Luther Spoehr: Review of William J. Reese's “Testing Wars in the Public Schools: A Forgotten History” (Harvard University Press, 2013.)

Luther Spoehr, an HNN book editor and senior lecturer at Brown University, teaches the history of American school reform.

When the examiners for the Boston School Committee visited the city’s public schools at the end of the 1845 school year, they brought along a surprise. Instead of the standard public questioning, recitation, and exhibitions, students were to take written examinations. This development, says William Reese, a distinguished historian of education at the University of Wisconsin-Madison, was as revolutionary as it was unexpected. Linked as it was to other reforms advocated by Horace Mann, Secretary of the Massachusetts Board of Education, and his allies in Boston, it was instrumental in establishing the template for public schooling across the country that still exists today.

Mann was, in Reese’s words, “a pivotal if shadowy figure” in this particular revolution, and Reese spends more time on Mann’s Boston allies, including Mayor Josiah Quincy, Jr. (who appointed the committees), Samuel Gridley Howe, and other Whigs who, despite the schools’ reputation as “the pride and glory of the city,” and despite not really commanding a majority on the School Committee itself, wanted to improve what they saw as shoddy practice and dubious governance in the schools. They wanted to appoint a superintendent responsible for all public schools; each school to have an accountable principal (rather than two “masters” per school); abolition of corporal punishment; and more professional teachers, preferably women, trained in “normal schools.” “Reformers,” says Reese, “believed that competitive testing, enlightened pedagogy, and humane forms of discipline were fully compatible and mutually reinforcing.”

In the decades before 1845, closing exercises had offered more ritual than rigor. Students undergoing public examinations were given questions in advance and knew which ones they would have to answer. Recitations and exhibitions were calculated to please parents and the public, but were not expected to assess all students’ competence. The new written exams and the analysis of them that followed changed all that. Samuel Gridley Howe’s report on reading was “based on the test scores of 530 pupils, all in the top division of the first classes.” It showed how students did on each question and provided a “cumulative ranking of the schools.” (The best results came from a Roxbury school for girls.) Showing a taste for the emerging field of statistics, the committees announced that, in all, 31,159 answers were graded. “Despite grading leniently, the examiners still identified 2,801 grammatical and 3,733 spelling errors and 35,947 mistakes in punctuation. The cumulative average score was 30 percent.”

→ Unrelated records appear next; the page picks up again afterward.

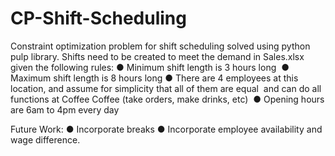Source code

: # CP-Shift-Scheduling
Constraint optimization problem for shift scheduling solved using python pulp library. Shifts need to be created to meet the demand in Sales.xlsx given the following rules:
● Minimum shift length is 3 hours long  
● Maximum shift length is 8 hours long 
● There are 4 employees at this location, and assume for simplicity that all of them are equal  and can do all functions at Coffee Coffee (take orders, make drinks, etc)  
● Opening hours are 6am to 4pm every day 

Future Work:
● Incorporate breaks
● Incorporate employee availability and wage difference.
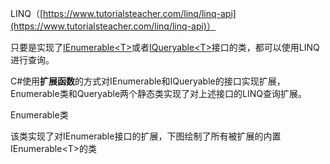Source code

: LINQ（[https://www.tutorialsteacher.com/linq/linq-api](https://www.tutorialsteacher.com/linq/linq-api)）

只要是实现了[IEnumerable&lt;T&gt;](http://msdn.microsoft.com/en-us/library/9eekhta0%28v=vs.110%29.aspx)或者[IQueryable&lt;T&gt;](https://docs.microsoft.com/en-us/dotnet/api/system.linq.iqueryable-1)接口的类，都可以使用LINQ进行查询。

C\#使用**扩展函数**的方式对IEnumerable和IQueryable的接口实现扩展，Enumerable类和Queryable两个静态类实现了对上述接口的LINQ查询扩展。

Enumerable类

该类实现了对IEnumerable接口的扩展，下图绘制了所有被扩展的内置IEnumerable&lt;T&gt;的类



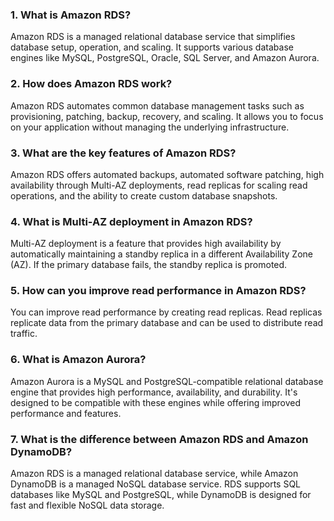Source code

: ### 1. What is Amazon RDS?
Amazon RDS is a managed relational database service that simplifies database setup, operation, and scaling. It supports various database engines like MySQL, PostgreSQL, Oracle, SQL Server, and Amazon Aurora.

### 2. How does Amazon RDS work?
Amazon RDS automates common database management tasks such as provisioning, patching, backup, recovery, and scaling. It allows you to focus on your application without managing the underlying infrastructure.

### 3. What are the key features of Amazon RDS?
Amazon RDS offers automated backups, automated software patching, high availability through Multi-AZ deployments, read replicas for scaling read operations, and the ability to create custom database snapshots.

### 4. What is Multi-AZ deployment in Amazon RDS?
Multi-AZ deployment is a feature that provides high availability by automatically maintaining a standby replica in a different Availability Zone (AZ). If the primary database fails, the standby replica is promoted.

### 5. How can you improve read performance in Amazon RDS?
You can improve read performance by creating read replicas. Read replicas replicate data from the primary database and can be used to distribute read traffic.

### 6. What is Amazon Aurora?
Amazon Aurora is a MySQL and PostgreSQL-compatible relational database engine that provides high performance, availability, and durability. It's designed to be compatible with these engines while offering improved performance and features.

### 7. What is the difference between Amazon RDS and Amazon DynamoDB?
Amazon RDS is a managed relational database service, while Amazon DynamoDB is a managed NoSQL database service. RDS supports SQL databases like MySQL and PostgreSQL, while DynamoDB is designed for fast and flexible NoSQL data storage.

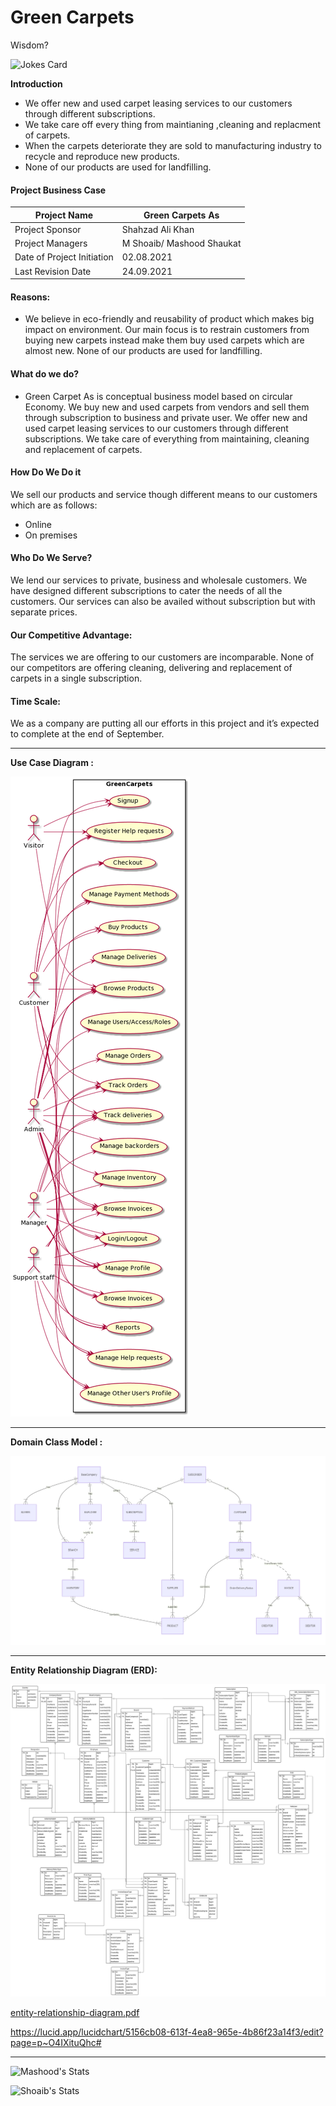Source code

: # Green Carpets 

Wisdom?

![Jokes Card](https://readme-jokes.vercel.app/api)

**Introduction**

* We offer new and used carpet leasing services to our customers through different subscriptions.
* We take care off every thing from  maintianing ,cleaning and replacment of carpets.
* When the carpets deteriorate they are sold to manufacturing industry to recycle and reproduce new products.
* None of our products are used for landfilling.

#### 																Project Business Case 

| Project Name               | Green Carpets As          |
| -------------------------- | ------------------------- |
| Project Sponsor            | Shahzad Ali Khan          |
| Project Managers           | M Shoaib/ Mashood Shaukat |
| Date of Project Initiation | 02.08.2021                |
| Last Revision Date         | 24.09.2021                |

 

#### Reasons: 

- We believe in eco-friendly and reusability of product which makes big impact on environment. Our main focus is to restrain customers from buying new carpets instead make them buy used carpets which are almost new. None of our products are used for landfilling. 

#### What do we do? 

- Green Carpet As is conceptual business model based on circular Economy. We buy new and used carpets from vendors and sell them through subscription to business and private user. We offer new and used carpet leasing services to our customers through different subscriptions. We take care of everything from maintaining, cleaning and replacement of carpets. 

#### How Do We Do it 

We sell our products and service though different means to our customers which are as follows: 

- Online 
- On premises 

#### Who Do We Serve? 

We lend our services to private, business and wholesale customers. We have designed different subscriptions to cater the needs of all the customers. Our services can also be availed without subscription but with separate prices. 

#### Our Competitive Advantage:

The services we are offering to our customers are incomparable. None of our competitors are offering cleaning, delivering and replacement of carpets in a single subscription. 

#### Time Scale: 

We as a company are putting all our efforts in this project and it’s expected to complete at the end of September. 

---

**Use Case Diagram :** 

![use-case-diagram-plantuml](documentation/design-and-analysis/use-case-diagram-plantuml.png)

---

**Domain Class Model :**

![domain-class-model](documentation/design-and-analysis/domain-class-model.png)

---

**Entity Relationship Diagram (ERD):**



![erd](documentation/design-and-analysis/erd.svg)

 [entity-relationship-diagram.pdf](documentation/design-and-analysis/entity-relationship-diagram.pdf) 

https://lucid.app/lucidchart/5156cb08-613f-4ea8-965e-4b86f23a14f3/edit?page=p~O4IXituQhc#

---

![Mashood's Stats](https://github-readme-stats.vercel.app/api?username=mashoodshaukat00&show_icons=true)

![Shoaib's Stats](https://github-readme-stats.vercel.app/api?username=mshoaibtalha&show_icons=true)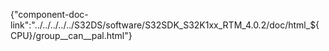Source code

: {"component-doc-link":"../../../../../S32DS/software/S32SDK_S32K1xx_RTM_4.0.2/doc/html_${CPU}/group__can__pal.html"}
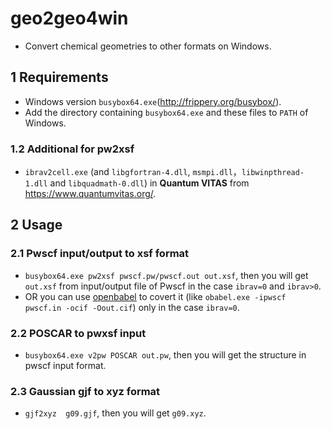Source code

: # geo2geo4win
* Convert chemical geometries to other formats on Windows.

## 1 Requirements
* Windows version `busybox64.exe`(<http://frippery.org/busybox/>).
* Add the directory containing `busybox64.exe` and these files to `PATH` of Windows.

### 1.2 Additional for pw2xsf
* `ibrav2cell.exe` (and `libgfortran-4.dll`, `msmpi.dll`，`libwinpthread-1.dll` and `libquadmath-0.dll`) in **Quantum VITAS** from <https://www.quantumvitas.org/>.

## 2 Usage
### 2.1 Pwscf input/output to xsf format
* `busybox64.exe pw2xsf pwscf.pw/pwscf.out out.xsf`, then you will get `out.xsf` from input/output file of Pwscf in the case `ibrav=0` and `ibrav>0`.
* OR you can use [openbabel](https://github.com/openbabel/openbabel) to covert it (like `obabel.exe -ipwscf  pwscf.in -ocif -Oout.cif`) only in the case `ibrav=0`. 

### 2.2 POSCAR to pwxsf input 
* `busybox64.exe v2pw POSCAR out.pw`, then you will get the structure in pwscf input format.

### 2.3 Gaussian gjf to xyz format 
* `gjf2xyz  g09.gjf`, then you will get `g09.xyz`.
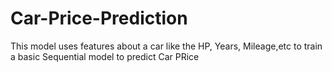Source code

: # Car-Price-Prediction
This model uses features about a car like the HP, Years, Mileage,etc to train a basic Sequential model to predict Car PRice
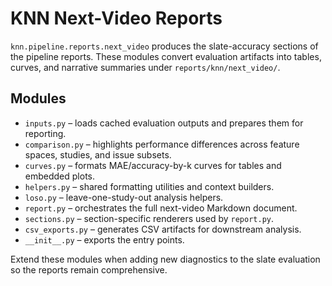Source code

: # KNN Next-Video Reports

`knn.pipeline.reports.next_video` produces the slate-accuracy sections of the
pipeline reports. These modules convert evaluation artifacts into tables,
curves, and narrative summaries under `reports/knn/next_video/`.

## Modules

- `inputs.py` – loads cached evaluation outputs and prepares them for reporting.
- `comparison.py` – highlights performance differences across feature spaces,
  studies, and issue subsets.
- `curves.py` – formats MAE/accuracy-by-k curves for tables and embedded plots.
- `helpers.py` – shared formatting utilities and context builders.
- `loso.py` – leave-one-study-out analysis helpers.
- `report.py` – orchestrates the full next-video Markdown document.
- `sections.py` – section-specific renderers used by `report.py`.
- `csv_exports.py` – generates CSV artifacts for downstream analysis.
- `__init__.py` – exports the entry points.

Extend these modules when adding new diagnostics to the slate evaluation so the
reports remain comprehensive.
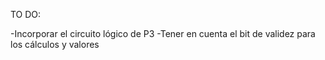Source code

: 
TO DO:

-Incorporar el circuito lógico de P3
-Tener en cuenta el bit de validez para los cálculos y valores
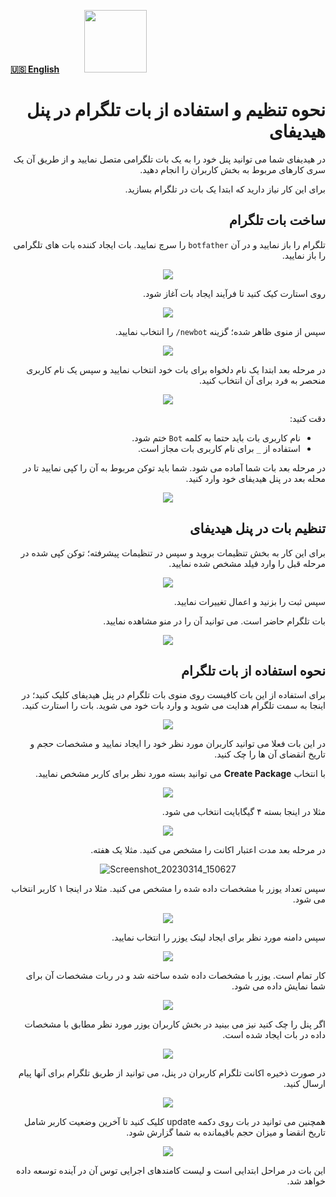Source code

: [**🇺🇸 English**](https://github.com/hiddify/hiddify-config/wiki/How-to-set-up-and-use-Telegram-bot-on-Hddify-panel)&nbsp;&nbsp;&nbsp;&nbsp;&nbsp;&nbsp;&nbsp;&nbsp;&nbsp;&nbsp;<a href="https://github.com/hiddify/hiddify-config/wiki/%D9%87%D9%85%D9%87-%D8%A2%D9%85%D9%88%D8%B2%D8%B4%E2%80%8C%D9%87%D8%A7-%D9%88-%D9%88%DB%8C%D8%AF%D8%A6%D9%88%D9%87%D8%A7"><img width="100" src="https://github.com/hiddify/hiddify-config/assets/125398461/3704cd84-eee6-4c45-abe7-3c02936bbebb" /></a>

<div dir="rtl">

# نحوه تنظیم و استفاده از بات تلگرام در پنل هیدیفای

در هیدیفای شما می توانید پنل خود را به یک بات تلگرامی متصل نمایید و از طریق آن یک سری کارهای مربوط به بخش کاربران را انجام دهید.

برای این کار نیاز دارید که ابتدا یک بات در تلگرام بسازید.

## ساخت بات تلگرام

تلگرام را باز نمایید و در آن `botfather` را سرچ نمایید. بات ایجاد کننده بات های تلگرامی را باز نمایید.
</div>

<div align=center>

![](https://user-images.githubusercontent.com/125398461/235900298-c2251db5-2b14-4a45-b4c3-1b1c857a64b4.png)
</div>

<div dir="rtl">

روی استارت کیک کنید تا فرآیند ایجاد بات آغاز شود.
</div>

<div align=center>

![](https://user-images.githubusercontent.com/125398461/235900621-1d8143fa-a56d-4c01-9f7c-3b96b1772191.png)
</div>

<div dir="rtl">

سپس از منوی ظاهر شده؛ گزینه `newbot/` را انتخاب نمایید.
</div>

<div align=center>

![](https://user-images.githubusercontent.com/125398461/235900712-3f6cb0c2-4107-473c-affa-5af47ff1f2d0.png)
</div>

<div dir="rtl">

در مرحله بعد ابتدا یک نام دلخواه برای بات خود انتخاب نمایید و سپس یک نام کاربری منحصر به فرد برای آن انتخاب کنید.
</div>

<div align=center>

![](https://user-images.githubusercontent.com/125398461/235904011-8d51583c-3c39-4a88-99c5-ee71d0016631.png)
</div>

<div dir="rtl">

دقت کنید:
* نام کاربری بات باید حتما به کلمه `Bot` ختم شود.
* استفاده از `_` برای نام کاربری بات مجاز است.

در مرحله بعد بات شما آماده می شود. شما باید توکن مربوط به آن را کپی نمایید تا در محله بعد در پنل هیدیفای خود وارد کنید.

</div>

<div align=center>

![](https://user-images.githubusercontent.com/125398461/235904260-f6f582d3-f4e6-4829-951b-0f4f7540f4a0.png)
</div>

<div dir="rtl">

## تنظیم بات در پنل هیدیفای

برای این کار به بخش تنظیمات بروید و سپس در تنظیمات پیشرفته؛ توکن کپی شده در مرحله قبل را وارد فیلد مشخص شده نمایید.

</div>

<div align=center>

![](https://user-images.githubusercontent.com/125398461/235912807-611d6f99-2cab-4dff-9aea-34cbe0ed9f84.png)

</div>

<div dir="rtl">

سپس ثبت را بزنید و اعمال تغییرات نمایید.

بات تلگرام حاضر است. می توانید آن را در منو مشاهده نمایید.
</div>

<div align=center>

![](https://user-images.githubusercontent.com/125398461/235911513-138510f0-6f83-4537-9e51-1839f19ad9b0.png)
</div>

<div dir="rtl">

## نحوه استفاده از بات تلگرام

برای استفاده از این بات کافیست روی منوی بات تلگرام در پنل هیدیفای کلیک کنید؛ در اینجا به سمت تلگرام هدایت می شوید و وارد بات خود می شوید. بات را استارت کنید.
</div>

<div align=center>

![](https://user-images.githubusercontent.com/125398461/235907744-d16631e7-aa15-477e-9f05-34c5a90c80bf.png)
</div>

<div dir="rtl">

در این بات فعلا می توانید کاربران مورد نظر خود را ایجاد نمایید و مشخصات حجم و تاریخ انقضای آن ها را چک کنید.

با انتخاب **Create Package** می توانید بسته مورد نظر برای کاربر مشخص نمایید.

</div>

<div align=center>

![](https://user-images.githubusercontent.com/125398461/235907850-1e613a61-6506-45a5-bc8c-eda7a718048c.png)
</div>

<div dir="rtl">

مثلا در اینجا بسته ۴ گیگابایت انتخاب می شود.
</div>

<div align=center>

![](https://user-images.githubusercontent.com/125398461/235908017-f4c5b463-c40e-4524-a08d-90e7f7e395c2.png)
</div>

<div dir="rtl">

در مرحله بعد مدت اعتبار اکانت را مشخص می کنید. مثلا یک هفته.
</div>

<div align=center>

![Screenshot_20230314_150627](https://user-images.githubusercontent.com/125398461/225084209-6924f927-94d8-4f9a-8fe0-a459aafac120.png)
</div>

<div dir="rtl">

سپس تعداد یوزر با مشخصات داده شده را مشخص می کنید. مثلا در اینجا ۱ کاربر انتخاب می شود.
</div>

<div align=center>

![](https://user-images.githubusercontent.com/125398461/235908369-39e536f7-150d-4498-828b-b8861089d7b1.png)
</div>

<div dir="rtl">

سپس دامنه مورد نظر برای ایجاد لینک یوزر را انتخاب نمایید.
</div>

<div align=center>

![](https://user-images.githubusercontent.com/125398461/235908789-b519ee45-3976-454b-9268-1829ca968021.png)
</div>

<div dir="rtl">

کار تمام است. یوزر با مشخصات داده شده ساخته شد و در ربات مشخصات آن برای شما نمایش داده می شود.
</div>

<div align=center>

![](https://user-images.githubusercontent.com/125398461/235908927-0835b813-14e1-4c8f-9aa8-3c8398eaa6c1.png)
</div>

<div dir="rtl">

اگر پنل را چک کنید نیز می بینید در بخش کاربران یوزر مورد نظر مطابق با مشخصات داده در بات ایجاد شده است.
</div>

<div align=center>

![](https://user-images.githubusercontent.com/125398461/235909045-f7581a57-5cb7-4df3-ad3d-9293bbdc8ba2.png)
</div>

<div dir="rtl">

در صورت ذخیره اکانت تلگرام کاربران در پنل، می توانید از طریق تلگرام برای آنها پیام ارسال کنید.
</div>

<div align=center>

![](https://user-images.githubusercontent.com/125398461/235909375-a9abc059-c4e1-4fe6-ba65-630e3704ba20.png)
</div>

<div dir="rtl">

همچنین می توانید در بات روی دکمه update کلیک کنید تا آخرین وضعیت کاربر شامل تاریخ انقضا و میزان حجم باقیمانده به شما گزارش شود.
</div>

<div align=center>

![](https://user-images.githubusercontent.com/125398461/235909484-c3b6064d-afb5-4654-8c01-84acb55becd4.png)
</div>

<div dir="rtl">

این بات در مراحل ابتدایی است و لیست کامندهای اجرایی توس آن در آینده توسعه داده خواهد شد.

</div>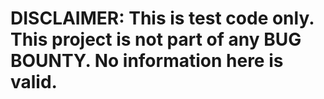# DISCLAIMER: This is test code only. This project is not part of any BUG BOUNTY. No information here is valid.


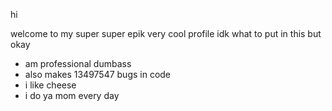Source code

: hi

welcome to my super super epik very cool profile
idk what to put in this but okay

- am professional dumbass
- also makes 13497547 bugs in code
- i like cheese
- i do ya mom every day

Publication of the committees’ reports caused an uproar, made louder by the fact that the schools had been given no advance notice (try THAT today!) and newspapers’ love of controversy. Incumbent masters roused themselves to protect their positions; the public was not easily persuaded that the schools were inadequate and predictably resisted the possibility that it would be necessary to spend more tax money on them. The reformers insisted that their findings were valid, based on the most scientific approaches available to them, especially the nascent field of statistics, and even phrenology (late in the 19^th century, after the dust had settled, Mann was still being celebrated for his “magnificent forehead”).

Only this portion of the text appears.